Facebook's similar audiences have long been a favorite advertising targeting tool for Facebook. advertisers, allowing marketers to use custom audience lists to search for similar users platform. Advertisers can choose between 1% and 10% Lookalike-like audience – the smaller the audience, the more the results match the list of sources.

Many advertisers relied on the 1% laser capacity. Similar audiences since launch of the advertising targeting tool until 2013 but some no longer see the results that they once achieved.

What happens with 1% of similar audiences?

"We used a 1% Lookalike audience since it was released, and we were pretty pleased with the results," said Pierre-Olivier Carles, CEO of the marketing agency Digidust. Carles said the agency's best campaigns were based on pixel data rather than email databases or FB Pages audiences.

"We think that it will not work if you can not create this public on Pixel – but in this case, your website must generate enough traffic to be precise, especially if you do not want to base yourself . " this audience looks like during older visits to keep pace with your market.

Gil David, a Facebook advertising specialist and founder of Run DMG, said he has seen a drop in results over the last three to four months.

"The likeness performances have somewhat dropped after Facebook stopped using third-party data for some time last year, but started coming back a few months later, "said David." However, now, 2% and 3% of similar audiences seem to be the best and I've also had more success – 4% and 7% – in some accounts. "

Is 2% + the new bonus

David said the 2% and 3% audiences appeared to be optimal for the campaigns he currently ran, and he found success by overlaying two different audience lists that looked like 1% one on the other.

I would still continue to test 1% -like audiences because, with Facebook advertising, they could suddenly make me back, but I'm much more likely to start with 2% or more or overlay two 1% lists Said David.

Carles said that his agency had the habit of testing the wider public like. ranges, but never got the results that they wanted. He plans to continue using the 1% Lookalike targeting, but only when the products or messaging are very specific.

"We work for example with a restaurant chain and our goal is not to enhance brand awareness, but to bring more people to each of their places. In this particular case, the 1% audience resembling that we base on their email databases works well when we limit it based on the location of the restaurants, "Carles said.

Too crowded or not enough privacy?

David thinks that the lack of results with 1% of similar audiences is the result of the advertising targeting tool promoted as a type of "hack" for novice platform advertisers who assume that 1% of audiences will automatically get better performance – which

"There has also been a general trend: better performing audiences are getting better and better, they would usually start out larger than 2.1 million standard inhabitants in the United States. Audience – this would also have an impact, "said David.

Carles considers that this is part of a broader trend and a clear sign of the future of Facebook advertising.

"Many industries – such as p olitics or real estate – now have specific terms of use to protect the privacy of individuals, and I suppose Facebook has updated its algorithms for the Lookalike public to take into account this trend. I think we'll see these restrictions increase in the future, "said Carles.

He highlights the paradox Facebook advertisers are currently facing: the platform has more data than ever but these are no longer available. "" I'm not saying that it's bad – and privacy really matters – but it's a fact. "

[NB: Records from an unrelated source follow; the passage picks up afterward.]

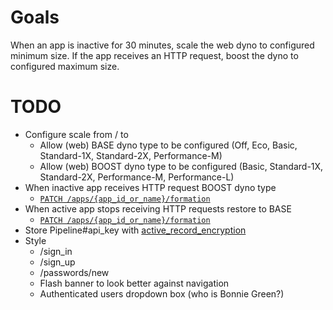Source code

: # Goals

When an app is inactive for 30 minutes, scale the web dyno to configured minimum size.
If the app receives an HTTP request, boost the dyno to configured maximum size.

# TODO

- Configure scale from / to
  - Allow (web) BASE dyno type to be configured (Off, Eco, Basic, Standard-1X, Standard-2X, Performance-M)
  - Allow (web) BOOST dyno type to be configured (Basic, Standard-1X, Standard-2X, Performance-M, Performance-L)
- When inactive app receives HTTP request BOOST dyno type
  - [`PATCH /apps/{app_id_or_name}/formation`](https://devcenter.heroku.com/articles/platform-api-reference#formation-batch-update)
- When active app stops receiving HTTP requests restore to BASE
  - [`PATCH /apps/{app_id_or_name}/formation`](https://devcenter.heroku.com/articles/platform-api-reference#formation-batch-update)
- Store Pipeline#api_key with [active_record_encryption](https://guides.rubyonrails.org/active_record_encryption.html)
- Style
  - /sign_in
  - /sign_up
  - /passwords/new
  - Flash banner to look better against navigation
  - Authenticated users dropdown box (who is Bonnie Green?)
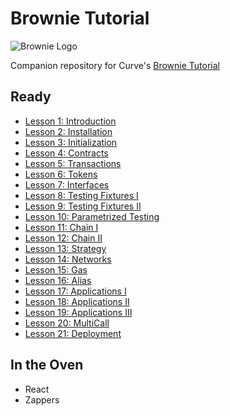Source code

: # Brownie Tutorial

![Brownie Logo](https://miro.medium.com/max/494/0*xQ_UNKBVoMgX5ND1.png)

Companion repository for Curve's [Brownie Tutorial](https://www.youtube.com/playlist?list=PLVOHzVzbg7bFUaOGwN0NOgkTItUAVyBBQ) 

## Ready

* [Lesson 1: Introduction](/lesson-01-introduction)
* [Lesson 2: Installation](/lesson-02-installation)
* [Lesson 3: Initialization](/lesson-03-initialization)
* [Lesson 4: Contracts](/lesson-04-contracts)
* [Lesson 5: Transactions](/lesson-05-transactions)
* [Lesson 6: Tokens](/lesson-06-tokens)
* [Lesson 7: Interfaces](/lesson-07-interfaces)
* [Lesson 8: Testing Fixtures I](/lesson-08-fixtures-i)
* [Lesson 9: Testing Fixtures II](/lesson-09-fixtures-ii)
* [Lesson 10: Parametrized Testing](/lesson-10-parametrization)
* [Lesson 11: Chain I](/lesson-11-chain-i)
* [Lesson 12: Chain II](/lesson-12-chain-ii)
* [Lesson 13: Strategy](/lesson-13-strategy)
* [Lesson 14: Networks](/lesson-14-networks)
* [Lesson 15: Gas](/lesson-15-gas)
* [Lesson 16: Alias](/lesson-16-alias) 
* [Lesson 17: Applications I](/lesson-17-applications-i) 
* [Lesson 18: Applications II](/lesson-18-applications-ii) 
* [Lesson 19: Applications III](/lesson-19-applications-iii) 
* [Lesson 20: MultiCall](/lesson-20-multicall)
* [Lesson 21: Deployment](/lesson-21-deployment)

## In the Oven
* React
* Zappers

Not the end, but a new beginning

Carles does not believe that 1% of viewers look like they are going to pick up speed.

"More and more companies are leading more campaigns and real estate in user chronologies, Stories, Messenger, etc. It is not an infinite resource and can quickly saturated, "said Carles.

In addition to a saturated market, there is also the tool" Clear History " Coming up which allows users to disconnect their off Facebook activity from their profile, potentially limiting the number of ad targeting data available and impacting the public look-alike of all sizes.

The General Problem is that Facebook is currently undergoing major changes that will affect marketers, who have long trusted the platform's unparalleled advertising targeting capabilities, with declining returns seen by advertisers, which represent 1% of the audience-like audience, could well be the only visible part of the iceberg because the company is moving to a privacy-focused messaging platform .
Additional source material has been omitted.